Piramal Pharma Solutions is the Contract Development and Manufacturing arm of Piramal Pharma Ltd., with operations across North America, Europe and Asia. We are a global leader in integrated solutions and offer a unique platform of services across the drug lifecycle – from drug discovery and development to commercial manufacturing of drug substances and drug products.
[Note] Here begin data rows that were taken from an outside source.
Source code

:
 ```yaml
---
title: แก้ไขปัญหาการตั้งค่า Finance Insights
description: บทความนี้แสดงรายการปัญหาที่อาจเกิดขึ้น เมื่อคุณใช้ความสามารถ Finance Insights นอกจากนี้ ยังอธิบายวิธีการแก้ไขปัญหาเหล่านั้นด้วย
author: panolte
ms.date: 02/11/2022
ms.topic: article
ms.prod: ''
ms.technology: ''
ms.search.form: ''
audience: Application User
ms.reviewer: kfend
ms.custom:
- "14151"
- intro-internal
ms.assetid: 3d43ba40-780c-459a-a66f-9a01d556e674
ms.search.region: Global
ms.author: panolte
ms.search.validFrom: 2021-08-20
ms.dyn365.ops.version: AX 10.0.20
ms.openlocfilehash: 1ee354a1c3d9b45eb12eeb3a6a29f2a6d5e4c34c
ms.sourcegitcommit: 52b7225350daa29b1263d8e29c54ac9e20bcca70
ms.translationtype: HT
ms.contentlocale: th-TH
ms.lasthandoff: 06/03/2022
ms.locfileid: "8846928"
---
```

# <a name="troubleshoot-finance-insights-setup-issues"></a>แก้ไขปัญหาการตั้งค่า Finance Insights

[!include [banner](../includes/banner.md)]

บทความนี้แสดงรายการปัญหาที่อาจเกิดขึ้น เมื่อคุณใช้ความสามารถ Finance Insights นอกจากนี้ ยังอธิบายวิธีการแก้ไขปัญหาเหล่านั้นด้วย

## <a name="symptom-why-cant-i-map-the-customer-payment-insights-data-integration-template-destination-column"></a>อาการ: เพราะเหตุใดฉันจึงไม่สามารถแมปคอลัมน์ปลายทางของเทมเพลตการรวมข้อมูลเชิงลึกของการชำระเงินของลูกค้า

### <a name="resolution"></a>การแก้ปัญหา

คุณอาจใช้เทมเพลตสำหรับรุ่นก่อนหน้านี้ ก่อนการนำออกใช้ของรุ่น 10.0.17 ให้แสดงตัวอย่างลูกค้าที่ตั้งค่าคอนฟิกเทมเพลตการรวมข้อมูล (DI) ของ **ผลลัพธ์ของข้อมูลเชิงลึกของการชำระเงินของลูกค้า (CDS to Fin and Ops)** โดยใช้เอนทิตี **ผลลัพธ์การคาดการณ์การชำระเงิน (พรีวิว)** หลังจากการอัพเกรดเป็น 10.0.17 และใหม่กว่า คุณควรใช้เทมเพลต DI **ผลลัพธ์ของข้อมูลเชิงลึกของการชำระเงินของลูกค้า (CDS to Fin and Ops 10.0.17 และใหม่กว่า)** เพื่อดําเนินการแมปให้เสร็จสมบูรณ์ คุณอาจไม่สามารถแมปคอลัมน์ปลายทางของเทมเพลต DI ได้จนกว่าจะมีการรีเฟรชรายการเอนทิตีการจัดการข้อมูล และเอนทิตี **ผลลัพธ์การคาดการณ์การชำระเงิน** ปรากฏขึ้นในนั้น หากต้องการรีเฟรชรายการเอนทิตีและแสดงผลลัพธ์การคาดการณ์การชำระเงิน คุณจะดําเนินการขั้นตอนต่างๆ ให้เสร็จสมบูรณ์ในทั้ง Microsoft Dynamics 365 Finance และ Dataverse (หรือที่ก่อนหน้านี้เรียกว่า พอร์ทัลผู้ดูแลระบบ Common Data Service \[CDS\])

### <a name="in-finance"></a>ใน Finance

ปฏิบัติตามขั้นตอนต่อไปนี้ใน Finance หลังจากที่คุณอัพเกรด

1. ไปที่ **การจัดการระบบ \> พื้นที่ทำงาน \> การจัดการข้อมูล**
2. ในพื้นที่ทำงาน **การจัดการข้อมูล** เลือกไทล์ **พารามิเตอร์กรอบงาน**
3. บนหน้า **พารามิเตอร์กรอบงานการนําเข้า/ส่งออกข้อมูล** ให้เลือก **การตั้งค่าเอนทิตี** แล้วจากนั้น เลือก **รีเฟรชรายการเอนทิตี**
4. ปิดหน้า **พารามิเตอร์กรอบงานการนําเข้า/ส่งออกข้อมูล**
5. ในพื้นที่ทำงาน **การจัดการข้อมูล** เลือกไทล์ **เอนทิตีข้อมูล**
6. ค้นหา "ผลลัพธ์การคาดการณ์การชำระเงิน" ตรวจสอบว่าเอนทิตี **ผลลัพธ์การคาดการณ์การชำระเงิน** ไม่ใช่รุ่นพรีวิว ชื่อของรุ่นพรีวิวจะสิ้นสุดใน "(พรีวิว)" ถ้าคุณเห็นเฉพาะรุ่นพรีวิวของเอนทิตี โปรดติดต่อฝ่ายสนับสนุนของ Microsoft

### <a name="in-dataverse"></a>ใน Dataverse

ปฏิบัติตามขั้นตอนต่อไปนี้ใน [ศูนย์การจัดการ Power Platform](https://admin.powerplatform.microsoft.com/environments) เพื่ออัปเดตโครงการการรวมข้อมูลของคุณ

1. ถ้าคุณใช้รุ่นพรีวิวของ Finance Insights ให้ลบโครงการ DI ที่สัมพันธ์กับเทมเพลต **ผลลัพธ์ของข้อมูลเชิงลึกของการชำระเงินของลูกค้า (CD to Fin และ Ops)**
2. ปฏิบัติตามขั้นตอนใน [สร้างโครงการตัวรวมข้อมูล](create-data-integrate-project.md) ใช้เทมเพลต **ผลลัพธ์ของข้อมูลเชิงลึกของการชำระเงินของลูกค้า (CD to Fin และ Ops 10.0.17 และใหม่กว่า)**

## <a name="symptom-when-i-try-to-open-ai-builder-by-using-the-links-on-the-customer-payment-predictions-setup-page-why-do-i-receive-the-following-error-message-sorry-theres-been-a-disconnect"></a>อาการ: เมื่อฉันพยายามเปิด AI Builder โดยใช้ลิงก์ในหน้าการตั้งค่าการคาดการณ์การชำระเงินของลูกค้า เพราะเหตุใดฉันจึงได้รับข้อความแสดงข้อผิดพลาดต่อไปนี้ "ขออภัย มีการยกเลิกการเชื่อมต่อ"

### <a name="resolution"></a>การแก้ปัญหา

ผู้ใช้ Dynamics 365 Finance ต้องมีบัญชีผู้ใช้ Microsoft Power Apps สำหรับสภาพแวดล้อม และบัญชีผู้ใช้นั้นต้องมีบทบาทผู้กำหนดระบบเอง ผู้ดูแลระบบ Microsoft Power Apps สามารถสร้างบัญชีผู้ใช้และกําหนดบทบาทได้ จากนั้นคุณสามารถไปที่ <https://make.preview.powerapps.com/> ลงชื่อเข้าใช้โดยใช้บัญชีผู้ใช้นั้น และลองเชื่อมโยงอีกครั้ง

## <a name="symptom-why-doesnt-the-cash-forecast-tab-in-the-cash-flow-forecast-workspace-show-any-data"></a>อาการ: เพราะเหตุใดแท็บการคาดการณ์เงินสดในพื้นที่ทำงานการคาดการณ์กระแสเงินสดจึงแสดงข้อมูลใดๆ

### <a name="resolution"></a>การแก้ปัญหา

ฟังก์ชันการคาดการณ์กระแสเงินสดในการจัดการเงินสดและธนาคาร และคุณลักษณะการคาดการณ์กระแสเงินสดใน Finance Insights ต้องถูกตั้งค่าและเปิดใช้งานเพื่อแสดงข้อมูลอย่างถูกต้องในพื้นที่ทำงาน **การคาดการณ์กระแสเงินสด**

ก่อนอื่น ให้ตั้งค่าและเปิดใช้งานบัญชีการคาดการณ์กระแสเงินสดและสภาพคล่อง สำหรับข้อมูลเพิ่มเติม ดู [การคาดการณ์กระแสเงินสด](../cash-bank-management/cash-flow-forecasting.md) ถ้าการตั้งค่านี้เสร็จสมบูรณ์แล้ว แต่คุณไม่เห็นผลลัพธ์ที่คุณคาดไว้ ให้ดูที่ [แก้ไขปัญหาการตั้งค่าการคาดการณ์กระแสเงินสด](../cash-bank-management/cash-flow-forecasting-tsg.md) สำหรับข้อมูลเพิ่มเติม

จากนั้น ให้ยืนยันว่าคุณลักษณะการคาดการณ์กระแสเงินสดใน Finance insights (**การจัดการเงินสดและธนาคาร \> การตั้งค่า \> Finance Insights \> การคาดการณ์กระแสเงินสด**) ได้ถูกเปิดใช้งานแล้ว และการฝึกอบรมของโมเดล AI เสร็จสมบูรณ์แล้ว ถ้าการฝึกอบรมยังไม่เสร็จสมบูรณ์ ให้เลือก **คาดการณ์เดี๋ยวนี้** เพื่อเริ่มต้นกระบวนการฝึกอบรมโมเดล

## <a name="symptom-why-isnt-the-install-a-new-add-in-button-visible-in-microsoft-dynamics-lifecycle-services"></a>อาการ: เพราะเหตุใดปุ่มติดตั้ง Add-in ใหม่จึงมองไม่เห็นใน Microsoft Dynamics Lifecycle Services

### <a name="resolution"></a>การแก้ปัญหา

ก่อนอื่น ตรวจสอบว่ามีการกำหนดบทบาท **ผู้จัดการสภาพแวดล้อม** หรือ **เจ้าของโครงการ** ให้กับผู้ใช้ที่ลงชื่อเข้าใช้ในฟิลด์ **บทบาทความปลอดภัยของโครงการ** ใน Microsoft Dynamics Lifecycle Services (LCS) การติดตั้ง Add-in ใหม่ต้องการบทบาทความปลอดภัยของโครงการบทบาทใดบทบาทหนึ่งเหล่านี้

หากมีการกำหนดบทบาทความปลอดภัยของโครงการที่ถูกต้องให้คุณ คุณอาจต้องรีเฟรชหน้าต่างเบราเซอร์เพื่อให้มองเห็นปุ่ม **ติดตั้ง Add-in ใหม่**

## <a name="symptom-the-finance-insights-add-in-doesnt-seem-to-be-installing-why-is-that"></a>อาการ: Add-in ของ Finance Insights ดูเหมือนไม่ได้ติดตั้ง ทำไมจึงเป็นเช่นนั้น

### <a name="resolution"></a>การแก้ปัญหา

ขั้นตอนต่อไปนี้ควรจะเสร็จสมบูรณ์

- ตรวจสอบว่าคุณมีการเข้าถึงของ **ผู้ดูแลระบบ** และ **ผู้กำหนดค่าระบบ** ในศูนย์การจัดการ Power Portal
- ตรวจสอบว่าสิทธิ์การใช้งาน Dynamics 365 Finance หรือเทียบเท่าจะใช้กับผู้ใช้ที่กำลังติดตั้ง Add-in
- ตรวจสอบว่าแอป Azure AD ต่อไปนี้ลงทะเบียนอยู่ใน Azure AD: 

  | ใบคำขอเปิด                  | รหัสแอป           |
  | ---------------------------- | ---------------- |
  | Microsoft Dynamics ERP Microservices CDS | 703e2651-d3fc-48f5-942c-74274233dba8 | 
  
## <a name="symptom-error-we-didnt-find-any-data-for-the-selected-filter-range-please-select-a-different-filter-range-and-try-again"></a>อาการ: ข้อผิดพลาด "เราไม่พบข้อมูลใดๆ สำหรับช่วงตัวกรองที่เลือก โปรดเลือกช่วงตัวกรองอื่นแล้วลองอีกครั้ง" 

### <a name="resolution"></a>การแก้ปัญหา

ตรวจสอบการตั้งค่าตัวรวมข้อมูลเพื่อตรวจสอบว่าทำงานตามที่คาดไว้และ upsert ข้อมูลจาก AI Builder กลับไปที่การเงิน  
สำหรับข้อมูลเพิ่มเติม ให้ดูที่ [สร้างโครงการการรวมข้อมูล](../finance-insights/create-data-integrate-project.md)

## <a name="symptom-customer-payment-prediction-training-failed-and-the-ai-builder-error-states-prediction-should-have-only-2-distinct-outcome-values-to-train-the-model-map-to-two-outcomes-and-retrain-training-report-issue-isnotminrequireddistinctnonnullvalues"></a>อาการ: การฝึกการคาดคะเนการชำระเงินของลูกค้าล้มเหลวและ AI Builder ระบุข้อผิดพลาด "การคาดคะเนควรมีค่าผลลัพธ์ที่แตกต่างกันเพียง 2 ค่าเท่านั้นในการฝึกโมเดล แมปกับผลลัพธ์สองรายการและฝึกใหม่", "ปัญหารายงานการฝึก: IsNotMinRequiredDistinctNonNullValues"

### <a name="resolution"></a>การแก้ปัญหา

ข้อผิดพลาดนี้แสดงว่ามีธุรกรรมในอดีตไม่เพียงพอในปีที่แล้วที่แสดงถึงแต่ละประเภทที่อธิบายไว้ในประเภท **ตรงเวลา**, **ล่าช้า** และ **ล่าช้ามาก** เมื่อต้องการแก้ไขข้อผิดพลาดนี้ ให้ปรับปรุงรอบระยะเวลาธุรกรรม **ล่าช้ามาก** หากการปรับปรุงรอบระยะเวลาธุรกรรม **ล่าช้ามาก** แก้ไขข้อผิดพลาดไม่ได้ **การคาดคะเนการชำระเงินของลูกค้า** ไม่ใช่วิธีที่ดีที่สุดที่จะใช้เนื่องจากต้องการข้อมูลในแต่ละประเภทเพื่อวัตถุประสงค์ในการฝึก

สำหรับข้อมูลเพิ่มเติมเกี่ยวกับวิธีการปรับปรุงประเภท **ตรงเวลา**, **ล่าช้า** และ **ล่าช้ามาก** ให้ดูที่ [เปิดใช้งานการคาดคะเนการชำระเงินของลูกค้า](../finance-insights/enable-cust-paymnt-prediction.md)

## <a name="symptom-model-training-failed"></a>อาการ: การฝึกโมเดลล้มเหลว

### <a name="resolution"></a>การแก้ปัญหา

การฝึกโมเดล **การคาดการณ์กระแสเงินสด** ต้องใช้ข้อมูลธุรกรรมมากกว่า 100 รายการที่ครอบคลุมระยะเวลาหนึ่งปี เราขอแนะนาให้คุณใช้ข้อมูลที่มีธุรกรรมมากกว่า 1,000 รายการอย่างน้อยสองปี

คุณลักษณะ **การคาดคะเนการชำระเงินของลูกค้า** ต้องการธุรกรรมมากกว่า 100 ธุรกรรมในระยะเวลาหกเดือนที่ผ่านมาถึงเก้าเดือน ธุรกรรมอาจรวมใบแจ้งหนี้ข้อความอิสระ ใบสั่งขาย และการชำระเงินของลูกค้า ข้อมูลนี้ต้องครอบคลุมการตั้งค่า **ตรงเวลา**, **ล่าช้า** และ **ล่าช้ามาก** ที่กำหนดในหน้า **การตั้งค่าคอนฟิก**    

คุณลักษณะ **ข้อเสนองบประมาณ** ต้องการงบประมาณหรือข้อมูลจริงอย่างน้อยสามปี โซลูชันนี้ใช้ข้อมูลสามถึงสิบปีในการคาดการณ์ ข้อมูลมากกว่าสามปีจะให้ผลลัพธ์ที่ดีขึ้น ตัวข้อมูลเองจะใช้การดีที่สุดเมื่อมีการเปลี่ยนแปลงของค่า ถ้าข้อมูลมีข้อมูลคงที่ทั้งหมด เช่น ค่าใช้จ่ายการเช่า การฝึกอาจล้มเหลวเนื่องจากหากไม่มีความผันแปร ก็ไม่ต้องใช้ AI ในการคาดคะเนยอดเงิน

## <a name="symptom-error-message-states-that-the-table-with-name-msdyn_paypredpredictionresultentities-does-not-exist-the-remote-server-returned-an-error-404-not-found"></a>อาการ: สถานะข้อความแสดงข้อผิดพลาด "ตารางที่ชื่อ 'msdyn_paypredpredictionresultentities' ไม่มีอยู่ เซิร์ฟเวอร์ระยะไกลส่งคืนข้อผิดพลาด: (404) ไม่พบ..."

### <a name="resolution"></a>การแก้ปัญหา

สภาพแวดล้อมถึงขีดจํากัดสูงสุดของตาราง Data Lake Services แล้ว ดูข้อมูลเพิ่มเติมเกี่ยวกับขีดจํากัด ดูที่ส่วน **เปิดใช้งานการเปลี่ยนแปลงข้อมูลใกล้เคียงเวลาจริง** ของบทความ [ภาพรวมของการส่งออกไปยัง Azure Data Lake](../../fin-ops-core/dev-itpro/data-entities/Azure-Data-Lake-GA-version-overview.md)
Our capability as an integrated service provider & experience with various technologies enable us to serve innovator and generic companies worldwide.
- Department: Quality Assurance
- Posts: QA Officer – Quality Assurance
- Qualification: A college / university qualification in a scientific subject
- Experience: 02 to 03 yrs
- Location: Grangemouth, Scotland
- QA primary point of contact (internal and external) for designated projects.
- Collaborate with internal and external stakeholders to ensure quality of all product related activities.
- Provide QA input to project activities including review and approval of change requests, specifications, Standard Operating Procedures, Manufacturing Procedures, Analytical Procedures and associated documentation.
- Participate in quality related investigations, assist in the development, approval and implementation of effective CAPA in order to resolve production, audit and customer issues.
- Participate in validation activities including approval of protocols and reports for analytical methods, manufacturing processes, analytical / production / packaging equipment and cleaning procedures
- Participate in the audits of suppliers and self-inspection of internal production and support functions as required.
- Be involved in preparation for and successful completion of MHRA/FDA and other regulatory body audits.
- Coordinate quality disposition activities associated with designated materials and products.
- Verify manufacturing, laboratory and associated documentation prior to performing the relevant disposition of products. Where potential issues exist, these are to be highlighted to the QA manager.
- Promote and work to ensure compliance with all relevant GMP/GxP requirements.
- Support and lead as required, quality process improvements and quality management system improvements within the department and on site.
- Escalate any identified GMP/GxP areas of concern to Quality Management and QP.